Record littéraire de vente ! Plus d’un en parlent. Bien peu l’ont cependant parcouru. Je viens de terminer la lecture d’un immense succès de librairie : Merci pour ce moment , de Valérie Trierweiler. L’ouvrage, dénigré et décrié, parce qu’il brise la sacro-sainte séparation française entre vie privée et vie publique, emprunte beaucoup à la tragédie grecque, par son intrigue, sa structure, sa trame et le dénouement. L’intrigue : une femme humiliée, congédiée et en colère achève le héros qu’elle dit avoir trop aimé, un homme fort de faiblesses humaines, prisonnier de la « concupiscence de la chair. La volupté » (Saint Augustin) et roi du double discours, de l’ambiguïté et du mensonge permanent. La matière eût sans aucun doute plu à Euripide. La structure fondamentale : un face-à-face entre, d’un côté, trois acteurs : François, le protagoniste (premier acteur), Valérie, la deutéragoniste (deuxième acteur) et Ségolène, la titragoniste (troisième acteur), et, de l’autre côté, le chœur formé par l’entourage présidentiel du palais de l’Élysée, les médias et le peuple.
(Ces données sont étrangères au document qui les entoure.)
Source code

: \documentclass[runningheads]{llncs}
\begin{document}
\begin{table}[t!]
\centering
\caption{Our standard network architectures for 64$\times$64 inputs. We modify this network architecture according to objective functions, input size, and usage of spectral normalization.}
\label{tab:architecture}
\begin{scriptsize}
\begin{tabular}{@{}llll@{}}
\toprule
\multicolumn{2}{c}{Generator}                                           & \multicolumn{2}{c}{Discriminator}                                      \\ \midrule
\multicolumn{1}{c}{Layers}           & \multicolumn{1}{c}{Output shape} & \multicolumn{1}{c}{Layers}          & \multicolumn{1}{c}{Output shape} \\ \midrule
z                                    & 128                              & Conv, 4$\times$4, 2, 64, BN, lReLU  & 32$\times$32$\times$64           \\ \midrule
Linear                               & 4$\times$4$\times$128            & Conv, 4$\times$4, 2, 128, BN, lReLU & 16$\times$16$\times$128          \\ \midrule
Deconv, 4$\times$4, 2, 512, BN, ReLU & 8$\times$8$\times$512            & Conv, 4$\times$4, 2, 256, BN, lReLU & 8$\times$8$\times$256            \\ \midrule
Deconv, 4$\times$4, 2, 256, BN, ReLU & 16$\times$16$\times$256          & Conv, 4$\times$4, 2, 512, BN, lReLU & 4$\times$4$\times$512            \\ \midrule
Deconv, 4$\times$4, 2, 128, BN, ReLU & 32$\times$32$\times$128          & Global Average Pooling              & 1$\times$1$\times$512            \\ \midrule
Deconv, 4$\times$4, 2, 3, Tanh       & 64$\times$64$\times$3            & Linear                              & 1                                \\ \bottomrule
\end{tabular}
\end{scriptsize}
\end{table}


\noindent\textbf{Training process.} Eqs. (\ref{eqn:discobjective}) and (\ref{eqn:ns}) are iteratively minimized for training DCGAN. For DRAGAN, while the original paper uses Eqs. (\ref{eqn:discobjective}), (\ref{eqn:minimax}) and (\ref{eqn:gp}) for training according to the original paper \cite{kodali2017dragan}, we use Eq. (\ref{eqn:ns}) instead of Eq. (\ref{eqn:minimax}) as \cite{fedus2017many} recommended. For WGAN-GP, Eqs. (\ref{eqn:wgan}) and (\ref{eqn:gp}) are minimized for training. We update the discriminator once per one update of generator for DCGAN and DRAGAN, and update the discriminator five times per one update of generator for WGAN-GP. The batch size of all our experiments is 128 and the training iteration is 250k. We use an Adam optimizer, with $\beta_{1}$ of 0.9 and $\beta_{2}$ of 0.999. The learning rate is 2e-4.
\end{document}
La trame : la reconnaissance (découverte des personnages), les péripéties (retournements imprévus de situations, ironie tragique) et la catharsis (purgation). Le dénouement : François rejeté.
Le succès du livre, pensons-nous, pour l’essentiel, tient à cet agencement théâtral, à sa dimension dramatique, et au contexte de crise de l’institution présidentielle, et non pas à son caractère scandaleux ni non plus à ses révélations. Il en ira tout autrement de la parution prochaine du livre incendiaire d’Aquilino Morelle, ex-conseiller spécial du président François Hollande, qui ne vise que le sensationnel et tambourine sa menace. Valérie Trierweiler dit autre chose. Au reste, reprenant la célèbre réplique de Lucrèce à Don Alphonso, elle indique, en dernière page, qu’il s’agit d’une tragédie : « Vous avez laissé le peuple se railler de moi, vous l’avez laissé m’insulter, qui épouse protège ». La tragédie, conclut Valérie Trierweiler, est éternelle » .
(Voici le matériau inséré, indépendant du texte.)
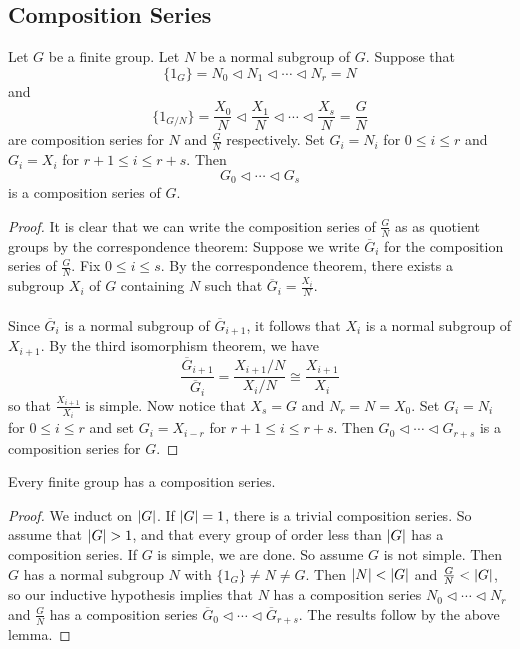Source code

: \documentclass[a4paper]{article}
\begin{document}
\subsection{Composition Series}
\begin{lmm}{}{} Let $G$ be a finite group. Let $N$ be a normal subgroup of $G$. Suppose that $$\{1_G\}=N_0\triangleleft N_1\triangleleft\cdots\triangleleft N_r=N$$ and $$\{1_{G/N}\}=\frac{X_0}{N}\triangleleft\frac{X_1}{N}\triangleleft\cdots\triangleleft\frac{X_s}{N}=\frac{G}{N}$$ are composition series for $N$ and $\frac{G}{N}$ respectively. Set $G_i=N_i$ for $0\leq i\leq r$ and $G_i=X_i$ for $r+1\leq i\leq r+s$. Then $$G_0\triangleleft\cdots\triangleleft G_s$$ is a composition series of $G$. \tcbline
\begin{proof}
It is clear that we can write the composition series of $\frac{G}{N}$ as as quotient groups by the correspondence theorem: Suppose we write $\overline{G}_i$ for the composition series of $\frac{G}{N}$. Fix $0\leq i\leq s$. By the correspondence theorem, there exists a subgroup $X_i$ of $G$ containing $N$ such that $\overline{G}_i=\frac{X_i}{N}$. \\~\\

Since $\overline{G}_i$ is a normal subgroup of $\overline{G}_{i+1}$, it follows that $X_i$ is a normal subgroup of $X_{i+1}$. By the third isomorphism theorem, we have $$\frac{\overline{G}_{i+1}}{\overline{G}_i}=\frac{X_{i+1}/N}{X_i/N}\cong\frac{X_{i+1}}{X_i}$$ so that $\frac{X_{i+1}}{X_i}$ is simple. Now notice that $X_s=G$ and $N_r=N=X_0$. Set $G_i=N_i$ for $0\leq i\leq r$ and set $G_i=X_{i-r}$ for $r+1\leq i\leq r+s$. Then $G_0\triangleleft\cdots\triangleleft G_{r+s}$ is a composition series for $G$.
\end{proof}
\end{lmm}


\begin{prp}{}{} Every finite group has a composition series. \tcbline
\begin{proof}
We induct on $\abs{G}$. If $\abs{G}=1$, there is a trivial composition series. So assume that $\abs{G}>1$, and that every group of order less than $\abs{G}$ has a composition series. If $G$ is simple, we are done. So assume $G$ is not simple. Then $G$ has a normal subgroup $N$ with $\{1_G\}\neq N\neq G$. Then $\abs{N}<\abs{G}$ and $\frac{G}{N}<\abs{G}$, so our inductive hypothesis implies that $N$ has a composition series $N_0\triangleleft\cdots\triangleleft N_r$ and $\frac{G}{N}$ has a composition series $\overline{G}_0\triangleleft\cdots\triangleleft\overline{G}_{r+s}$. The results follow by the above lemma. 
\end{proof}
\end{prp}
\end{document}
Toutefois, si tout ce qui y est dit « est vrai », comme l’affirme son auteur, sur la couverture et en dernière page, une question me vient à l’esprit : est-il seulement possible que deux êtres se soient aimés, sans jamais comprendre ce que « aimer » veut dire ? Peut-être qu’une ambiguïté sur le sens du mot est-elle à l’origine des malentendus entre Valérie et François. Alors, en guise d’exodos (fin de la tragédie et sortie du chœur), qu’il me soit ici permis de laisser Platon faire parler Diotime, le coryphée (chef du chœur), sur l’un des sujets les plus difficiles à déclamer : l’Amour. Qu’est-ce donc que cela ?
Diotime : Étant fils de Poros et de Pénia, l’Amour en a reçu certains caractères en partage. D’abord il est toujours pauvre, et, loin d’être délicat et beau comme on se l’imagine généralement, il est dur, sec, sans souliers, sans domicile ; sans avoir jamais d’autre lit que la terre, sans couverture, il dort en plein air, près des portes et dans les rues ; il tient de sa mère, et l’indigence est son éternelle compagne. D’un autre côté, suivant le naturel de son père, il est toujours à la piste de ce qui est beau et bon ; il est brave, résolu, ardent, excellent chasseur, artisan de ruses toujours nouvelles, amateur de science, plein de ressources, passant sa vie à philosopher, habile sorcier, magicien et sophiste. Il n’est par nature ni immortel ni mortel ; mais dans la même journée, tantôt il est florissant et plein de vie, tant qu’il est dans l’abondance, tantôt il meurt, puis renaît, grâce au naturel qu’il tient de son père. Ce qu’il acquiert lui échappe sans cesse, de sorte qu’il n’est jamais ni dans l’indigence ni dans l’opulence, et qu’il tient de même le milieu entre la science et l’ignorance…(Platon, Le Banquet, Flammarion, Paris, 1992, pp. 71 – 72.)